Collected data
━━━━━━━━━━━━━━━━

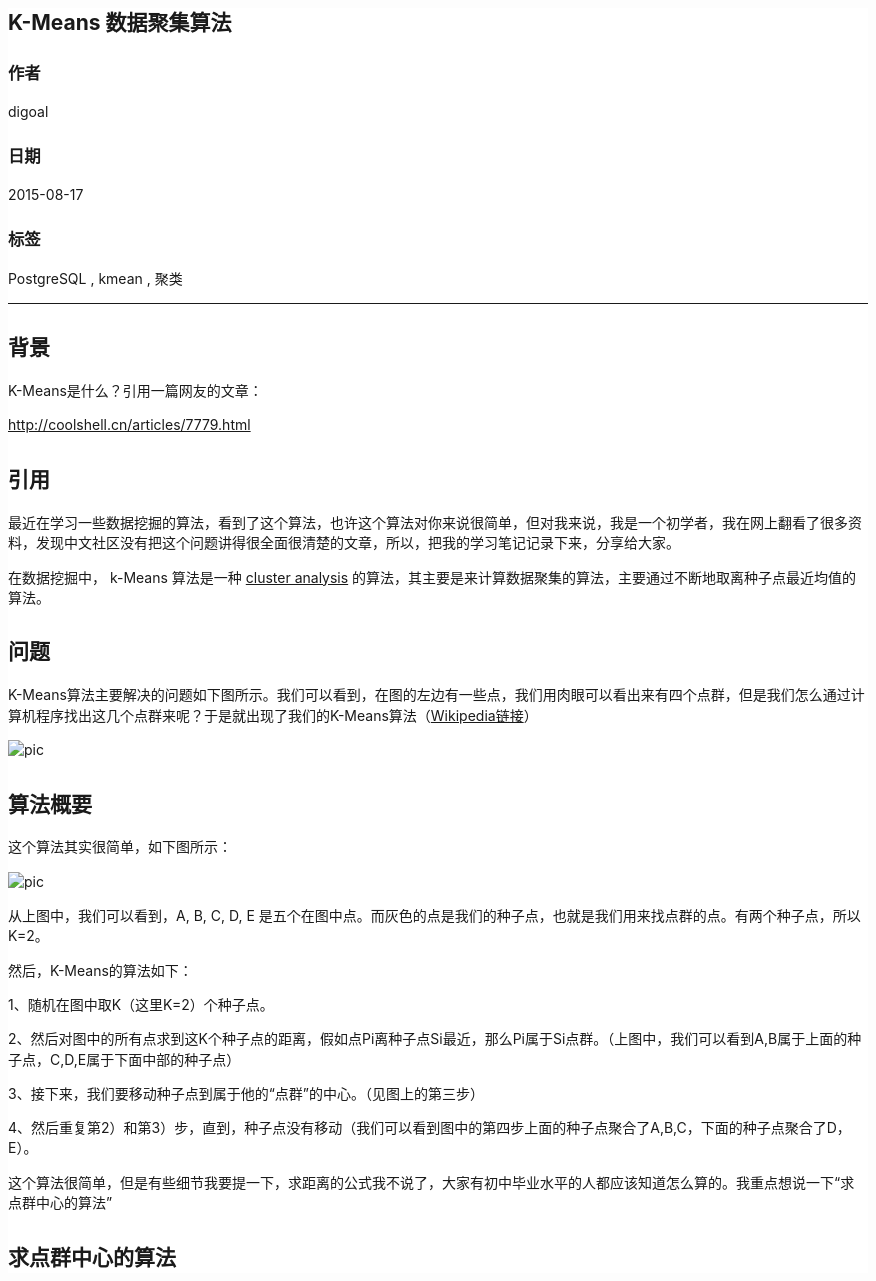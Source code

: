 ## K-Means 数据聚集算法  
                 
### 作者                  
digoal                 
                   
### 日期                   
2015-08-17               
                            
### 标签            
PostgreSQL , kmean , 聚类       
            
----            
             
## 背景          
K-Means是什么？引用一篇网友的文章：  
  
http://coolshell.cn/articles/7779.html  
  
## 引用  
最近在学习一些数据挖掘的算法，看到了这个算法，也许这个算法对你来说很简单，但对我来说，我是一个初学者，我在网上翻看了很多资料，发现中文社区没有把这个问题讲得很全面很清楚的文章，所以，把我的学习笔记记录下来，分享给大家。  
  
在数据挖掘中， k-Means 算法是一种 [cluster analysis](http://en.wikipedia.org/wiki/Cluster_analysis) 的算法，其主要是来计算数据聚集的算法，主要通过不断地取离种子点最近均值的算法。  
  
## 问题  
K-Means算法主要解决的问题如下图所示。我们可以看到，在图的左边有一些点，我们用肉眼可以看出来有四个点群，但是我们怎么通过计算机程序找出这几个点群来呢？于是就出现了我们的K-Means算法（[Wikipedia链接](http://en.wikipedia.org/wiki/K-means_clustering)）  
  
![pic](20150817_01_pic_001.gif)  
  
## 算法概要  
这个算法其实很简单，如下图所示：  
  
![pic](20150817_01_pic_002.jpg)  
  
从上图中，我们可以看到，A, B, C, D, E 是五个在图中点。而灰色的点是我们的种子点，也就是我们用来找点群的点。有两个种子点，所以K=2。  
  
然后，K-Means的算法如下：  
  
1、随机在图中取K（这里K=2）个种子点。  
  
2、然后对图中的所有点求到这K个种子点的距离，假如点Pi离种子点Si最近，那么Pi属于Si点群。（上图中，我们可以看到A,B属于上面的种子点，C,D,E属于下面中部的种子点）  
  
3、接下来，我们要移动种子点到属于他的“点群”的中心。（见图上的第三步）  
  
4、然后重复第2）和第3）步，直到，种子点没有移动（我们可以看到图中的第四步上面的种子点聚合了A,B,C，下面的种子点聚合了D，E）。  
  
这个算法很简单，但是有些细节我要提一下，求距离的公式我不说了，大家有初中毕业水平的人都应该知道怎么算的。我重点想说一下“求点群中心的算法”  
  
## 求点群中心的算法  
  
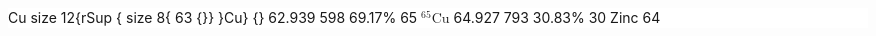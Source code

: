</mstyle>
</msup>
</mrow>
<mtext>Cu</mtext>
</mstyle>
<mrow />
</mrow>
<annotation encoding="StarMath 5.0"> size 12{rSup { size 8{ 63 {}} }Cu} {}</annotation>
</semantics>
</math>
            </td>
            <td data-align="center">62.939 598</td>
            <td data-align="center">69.17%</td>
            <td />
          </tr>
          <tr>
            <td />
            <td />
            <td data-align="center">65</td>
            <td data-align="center">
<math xmlns="http://www.w3.org/1998/Math/MathML">
<semantics>
<mrow>
<mstyle fontsize="12pt">
<mrow>
<msup>
<mtext />
<mstyle fontsize="8pt">
<mrow>
<mrow>
<mn>65</mn>
<mrow />
</mrow>
</mrow>
</mstyle>
</msup>
</mrow>
<mtext>Cu</mtext>
</mstyle>
<mrow />
</mrow>
<annotation encoding="StarMath 5.0"> size 12{rSup { size 8{ 65 {}} }Cu} {}</annotation>
</semantics>
</math>
            </td>
            <td data-align="center">64.927 793</td>
            <td data-align="center">30.83%</td>
            <td />
          </tr>
          <tr>
            <td data-align="center">30</td>
            <td data-align="center">Zinc</td>
            <td data-align="center">64</td>
            <td data-align="center">
<math xmlns="http://www.w3.org/1998/Math/MathML">
<semantics>
<mrow>
<mstyle fontsize="12pt">
<mrow>
<msup>
<mtext />
<mstyle fontsize="8pt">
<mrow>
<mrow>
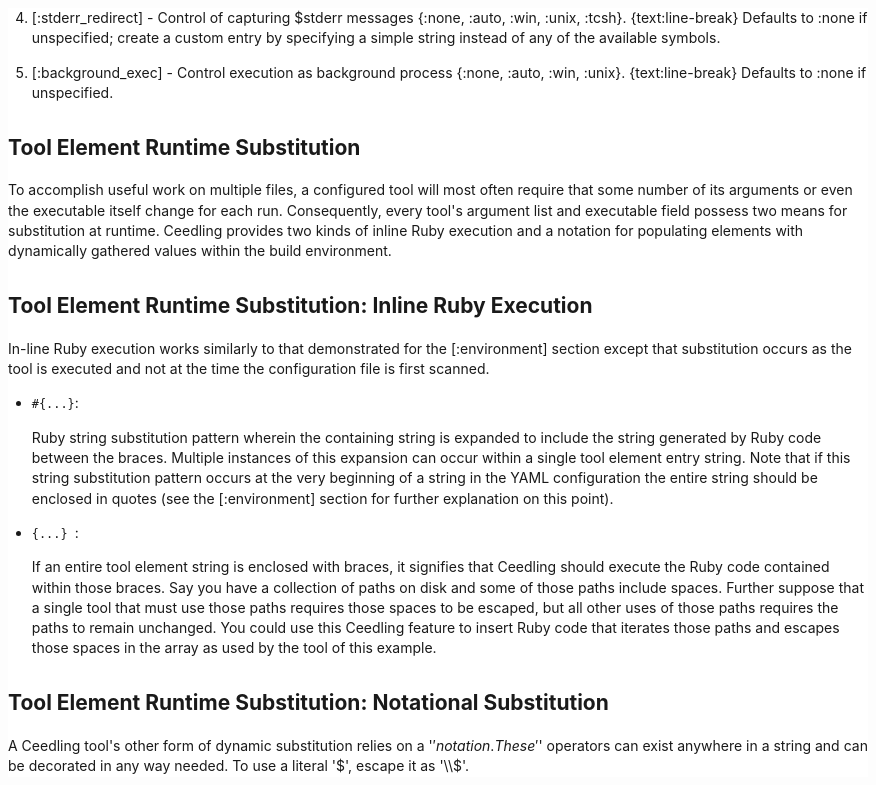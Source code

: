 4. [:stderr_redirect] - Control of capturing $stderr messages 
   {:none, :auto, :win, :unix, :tcsh}. {text:line-break} 
   Defaults to :none if unspecified; create a custom entry by 
   specifying a simple string instead of any of the available 
   symbols. 

5. [:background_exec] - Control execution as background process 
   {:none, :auto, :win, :unix}. {text:line-break} Defaults 
   to :none if unspecified. 


Tool Element Runtime Substitution 
---------------------------------

To accomplish useful work on multiple files, a configured tool will most
often require that some number of its arguments or even the executable
itself change for each run. Consequently, every tool's argument list and
executable field possess two means for substitution at runtime. Ceedling
provides two kinds of inline Ruby execution and a notation for
populating elements with dynamically gathered values within the build
environment.

Tool Element Runtime Substitution: Inline Ruby Execution 
--------------------------------------------------------

In-line Ruby execution works similarly to that demonstrated for the
[:environment] section except that substitution occurs as the tool is
executed and not at the time the configuration file is first scanned.

* `#{...}`:

  Ruby string substitution pattern wherein the containing string is
  expanded to include the string generated by Ruby code between the
  braces. Multiple instances of this expansion can occur within a single
  tool element entry string. Note that if this string substitution
  pattern occurs at the very beginning of a string in the YAML
  configuration the entire string should be enclosed in quotes (see the
  [:environment] section for further explanation on this point).

* `{...} `:

  If an entire tool element string is enclosed with braces, it signifies
  that Ceedling should execute the Ruby code contained within those
  braces. Say you have a collection of paths on disk and some of those
  paths include spaces. Further suppose that a single tool that must use
  those paths requires those spaces to be escaped, but all other uses of
  those paths requires the paths to remain unchanged. You could use this
  Ceedling feature to insert Ruby code that iterates those paths and
  escapes those spaces in the array as used by the tool of this example.

Tool Element Runtime Substitution: Notational Substitution 
----------------------------------------------------------

A Ceedling tool's other form of dynamic substitution relies on a '$'
notation. These '$' operators can exist anywhere in a string and can be
decorated in any way needed. To use a literal '$', escape it as '\\$'.


[tdd]: http://en.wikipedia.org/wiki/Test-driven_development
[Ruby]: http://www.ruby-lang.org/en/
[Rake]: http://rubyrake.org/
[Make]: http://en.wikipedia.org/wiki/Make_(software)
[YAML]: http://en.wikipedia.org/wiki/Yaml
[serialize]: http://en.wikipedia.org/wiki/Serialization
[Unity]: http://unity.sourceforge.net/
[test]: http://en.wikipedia.org/wiki/Unit_testing
[CMock]: http://cmock.sourceforge.net/
[mock]: http://en.wikipedia.org/wiki/Mock_object
[ut]: http://martinfowler.com/articles/mocksArentStubs.html
[CException]: http://cexception.sourceforge.net/
[exn]: http://en.wikipedia.org/wiki/Exception_handling
[setjmp]: http://en.wikipedia.org/wiki/Setjmp.h
[guide]: http://rubyrake.org/
  [ide]: http://throwtheswitch.org/white-papers/using-with-ides.html
  [bullseye]: http://www.bullseye.com
  [gcov]: http://gcc.gnu.org/onlinedocs/gcc/Gcov.html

━━━━━━━━━━━━━━━━

What this task involves:
Since only the text is wanted, repeat all the records above exactly and omit the pictures.

Problem solution:
Source code

: ## K-Means 数据聚集算法  
                 
### 作者                  
digoal                 
                   
### 日期                   
2015-08-17               
                            
### 标签            
PostgreSQL , kmean , 聚类       
            
----            
             
## 背景          
K-Means是什么？引用一篇网友的文章：  
  
http://coolshell.cn/articles/7779.html  
  
## 引用  
最近在学习一些数据挖掘的算法，看到了这个算法，也许这个算法对你来说很简单，但对我来说，我是一个初学者，我在网上翻看了很多资料，发现中文社区没有把这个问题讲得很全面很清楚的文章，所以，把我的学习笔记记录下来，分享给大家。  
  
在数据挖掘中， k-Means 算法是一种 [cluster analysis](http://en.wikipedia.org/wiki/Cluster_analysis) 的算法，其主要是来计算数据聚集的算法，主要通过不断地取离种子点最近均值的算法。  
  
## 问题  
K-Means算法主要解决的问题如下图所示。我们可以看到，在图的左边有一些点，我们用肉眼可以看出来有四个点群，但是我们怎么通过计算机程序找出这几个点群来呢？于是就出现了我们的K-Means算法（[Wikipedia链接](http://en.wikipedia.org/wiki/K-means_clustering)）  
  
![pic](20150817_01_pic_001.gif)  
  
## 算法概要  
这个算法其实很简单，如下图所示：  
  
![pic](20150817_01_pic_002.jpg)  
  
从上图中，我们可以看到，A, B, C, D, E 是五个在图中点。而灰色的点是我们的种子点，也就是我们用来找点群的点。有两个种子点，所以K=2。  
  
然后，K-Means的算法如下：  
  
1、随机在图中取K（这里K=2）个种子点。  
  
2、然后对图中的所有点求到这K个种子点的距离，假如点Pi离种子点Si最近，那么Pi属于Si点群。（上图中，我们可以看到A,B属于上面的种子点，C,D,E属于下面中部的种子点）  
  
3、接下来，我们要移动种子点到属于他的“点群”的中心。（见图上的第三步）  
  
4、然后重复第2）和第3）步，直到，种子点没有移动（我们可以看到图中的第四步上面的种子点聚合了A,B,C，下面的种子点聚合了D，E）。  
  
这个算法很简单，但是有些细节我要提一下，求距离的公式我不说了，大家有初中毕业水平的人都应该知道怎么算的。我重点想说一下“求点群中心的算法”  
  
## 求点群中心的算法  
  
Source code

:</mstyle>
</msup>
</mrow>
<mtext>Cu</mtext>
</mstyle>
<mrow />
</mrow>
<annotation encoding="StarMath 5.0"> size 12{rSup { size 8{ 63 {}} }Cu} {}</annotation>
</semantics>
</math>
            </td>
            <td data-align="center">62.939 598</td>
            <td data-align="center">69.17%</td>
            <td />
          </tr>
          <tr>
            <td />
            <td />
            <td data-align="center">65</td>
            <td data-align="center">
<math xmlns="http://www.w3.org/1998/Math/MathML">
<semantics>
<mrow>
<mstyle fontsize="12pt">
<mrow>
<msup>
<mtext />
<mstyle fontsize="8pt">
<mrow>
<mrow>
<mn>65</mn>
<mrow />
</mrow>
</mrow>
</mstyle>
</msup>
</mrow>
<mtext>Cu</mtext>
</mstyle>
<mrow />
</mrow>
<annotation encoding="StarMath 5.0"> size 12{rSup { size 8{ 65 {}} }Cu} {}</annotation>
</semantics>
</math>
            </td>
            <td data-align="center">64.927 793</td>
            <td data-align="center">30.83%</td>
            <td />
          </tr>
          <tr>
            <td data-align="center">30</td>
            <td data-align="center">Zinc</td>
            <td data-align="center">64</td>
            <td data-align="center">
<math xmlns="http://www.w3.org/1998/Math/MathML">
<semantics>
<mrow>
<mstyle fontsize="12pt">
<mrow>
<msup>
<mtext />
<mstyle fontsize="8pt">
<mrow>
<mrow>
Source code

: 4. [:stderr_redirect] - Control of capturing $stderr messages 
   {:none, :auto, :win, :unix, :tcsh}. {text:line-break} 
   Defaults to :none if unspecified; create a custom entry by 
   specifying a simple string instead of any of the available 
   symbols. 

5. [:background_exec] - Control execution as background process 
   {:none, :auto, :win, :unix}. {text:line-break} Defaults 
   to :none if unspecified. 


Tool Element Runtime Substitution 
---------------------------------

To accomplish useful work on multiple files, a configured tool will most
often require that some number of its arguments or even the executable
itself change for each run. Consequently, every tool's argument list and
executable field possess two means for substitution at runtime. Ceedling
provides two kinds of inline Ruby execution and a notation for
populating elements with dynamically gathered values within the build
environment.

Tool Element Runtime Substitution: Inline Ruby Execution 
--------------------------------------------------------

In-line Ruby execution works similarly to that demonstrated for the
[:environment] section except that substitution occurs as the tool is
executed and not at the time the configuration file is first scanned.

* `#{...}`:

  Ruby string substitution pattern wherein the containing string is
  expanded to include the string generated by Ruby code between the
  braces. Multiple instances of this expansion can occur within a single
  tool element entry string. Note that if this string substitution
  pattern occurs at the very beginning of a string in the YAML
  configuration the entire string should be enclosed in quotes (see the
  [:environment] section for further explanation on this point).

* `{...} `:

  If an entire tool element string is enclosed with braces, it signifies
  that Ceedling should execute the Ruby code contained within those
  braces. Say you have a collection of paths on disk and some of those
  paths include spaces. Further suppose that a single tool that must use
  those paths requires those spaces to be escaped, but all other uses of
  those paths requires the paths to remain unchanged. You could use this
  Ceedling feature to insert Ruby code that iterates those paths and
  escapes those spaces in the array as used by the tool of this example.

Tool Element Runtime Substitution: Notational Substitution 
----------------------------------------------------------

A Ceedling tool's other form of dynamic substitution relies on a '$'
notation. These '$' operators can exist anywhere in a string and can be
decorated in any way needed. To use a literal '$', escape it as '\\$'.


[tdd]: http://en.wikipedia.org/wiki/Test-driven_development
[Ruby]: http://www.ruby-lang.org/en/
[Rake]: http://rubyrake.org/
[Make]: http://en.wikipedia.org/wiki/Make_(software)
[YAML]: http://en.wikipedia.org/wiki/Yaml
[serialize]: http://en.wikipedia.org/wiki/Serialization
[Unity]: http://unity.sourceforge.net/
[test]: http://en.wikipedia.org/wiki/Unit_testing
[CMock]: http://cmock.sourceforge.net/
[mock]: http://en.wikipedia.org/wiki/Mock_object
[ut]: http://martinfowler.com/articles/mocksArentStubs.html
[CException]: http://cexception.sourceforge.net/
[exn]: http://en.wikipedia.org/wiki/Exception_handling
[setjmp]: http://en.wikipedia.org/wiki/Setjmp.h
[guide]: http://rubyrake.org/
  [ide]: http://throwtheswitch.org/white-papers/using-with-ides.html
  [bullseye]: http://www.bullseye.com
  [gcov]: http://gcc.gnu.org/onlinedocs/gcc/Gcov.html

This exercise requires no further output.